Sovereign Wealth Partners and InvestSense Pty Ltd
Markets
August was a generally positive month for equity markets despite gently rising interest rates. We say ‘gently’ as many investors we talk to are:
- Of the view that very low interest rates are here to stay, but;
- Are increasingly preoccupied by the potential impact on markets if that were not to be the case.

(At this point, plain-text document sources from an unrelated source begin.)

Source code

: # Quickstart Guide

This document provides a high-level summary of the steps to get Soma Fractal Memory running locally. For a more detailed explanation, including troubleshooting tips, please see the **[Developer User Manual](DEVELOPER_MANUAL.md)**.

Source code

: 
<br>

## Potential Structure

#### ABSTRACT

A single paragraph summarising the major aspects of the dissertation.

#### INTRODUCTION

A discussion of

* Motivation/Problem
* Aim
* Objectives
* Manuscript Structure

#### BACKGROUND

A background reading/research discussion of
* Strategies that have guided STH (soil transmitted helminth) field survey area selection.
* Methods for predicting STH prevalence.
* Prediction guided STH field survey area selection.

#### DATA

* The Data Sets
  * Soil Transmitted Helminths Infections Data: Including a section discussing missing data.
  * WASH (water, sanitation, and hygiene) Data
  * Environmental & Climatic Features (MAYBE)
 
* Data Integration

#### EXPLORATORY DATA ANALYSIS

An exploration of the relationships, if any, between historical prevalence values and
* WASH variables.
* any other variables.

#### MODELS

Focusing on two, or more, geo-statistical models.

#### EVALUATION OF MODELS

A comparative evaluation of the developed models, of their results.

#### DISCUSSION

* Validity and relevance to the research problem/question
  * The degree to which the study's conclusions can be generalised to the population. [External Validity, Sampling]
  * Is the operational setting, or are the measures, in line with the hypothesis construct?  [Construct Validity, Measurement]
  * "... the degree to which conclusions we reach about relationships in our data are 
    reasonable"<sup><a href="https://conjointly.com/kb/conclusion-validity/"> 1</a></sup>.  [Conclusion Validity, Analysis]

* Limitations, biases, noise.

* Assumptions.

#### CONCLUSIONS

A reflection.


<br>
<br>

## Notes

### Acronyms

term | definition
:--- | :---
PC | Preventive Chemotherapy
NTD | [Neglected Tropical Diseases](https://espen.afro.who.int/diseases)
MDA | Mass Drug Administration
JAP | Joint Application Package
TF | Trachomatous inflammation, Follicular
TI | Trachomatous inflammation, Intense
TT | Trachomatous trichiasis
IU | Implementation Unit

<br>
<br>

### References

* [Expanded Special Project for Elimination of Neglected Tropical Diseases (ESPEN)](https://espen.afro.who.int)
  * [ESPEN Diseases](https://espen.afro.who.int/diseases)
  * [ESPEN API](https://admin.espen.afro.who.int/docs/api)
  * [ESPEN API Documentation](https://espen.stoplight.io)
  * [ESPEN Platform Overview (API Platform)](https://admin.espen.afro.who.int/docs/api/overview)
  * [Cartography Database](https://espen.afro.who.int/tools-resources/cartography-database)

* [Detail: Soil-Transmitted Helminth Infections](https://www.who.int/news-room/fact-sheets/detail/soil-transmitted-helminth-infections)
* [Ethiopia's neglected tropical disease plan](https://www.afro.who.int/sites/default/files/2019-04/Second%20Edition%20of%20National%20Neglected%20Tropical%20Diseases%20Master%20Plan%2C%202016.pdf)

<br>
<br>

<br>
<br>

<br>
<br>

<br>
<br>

At such low rates of interest, an increase of, say, 1% in long term rate expectations could have a potentially dramatic effect on stock and bond valuations (they would fall for the same reasons that an increase in mortgage rates would lower the affordability and hence prices of houses). It was therefore especially notable that when Jerome Powell, Chairman of the US Federal Reserve, announced the intent of the Fed to target an average inflation rate of 2% pa. This means that if inflation were zero, they would need to target 4% to raise the average. This had been largely discounted by markets so bond yields drifted up only slightly but this kind of language and the stimulatory actions of the US Government and Fed has served to undermine the value of the US Dollar which continued to depreciate against most currencies by around 1-3% during the month. Clearly higher inflation with low bond yields is a fine line to tread and one that does not bode well for bond investors if it were to eventuate.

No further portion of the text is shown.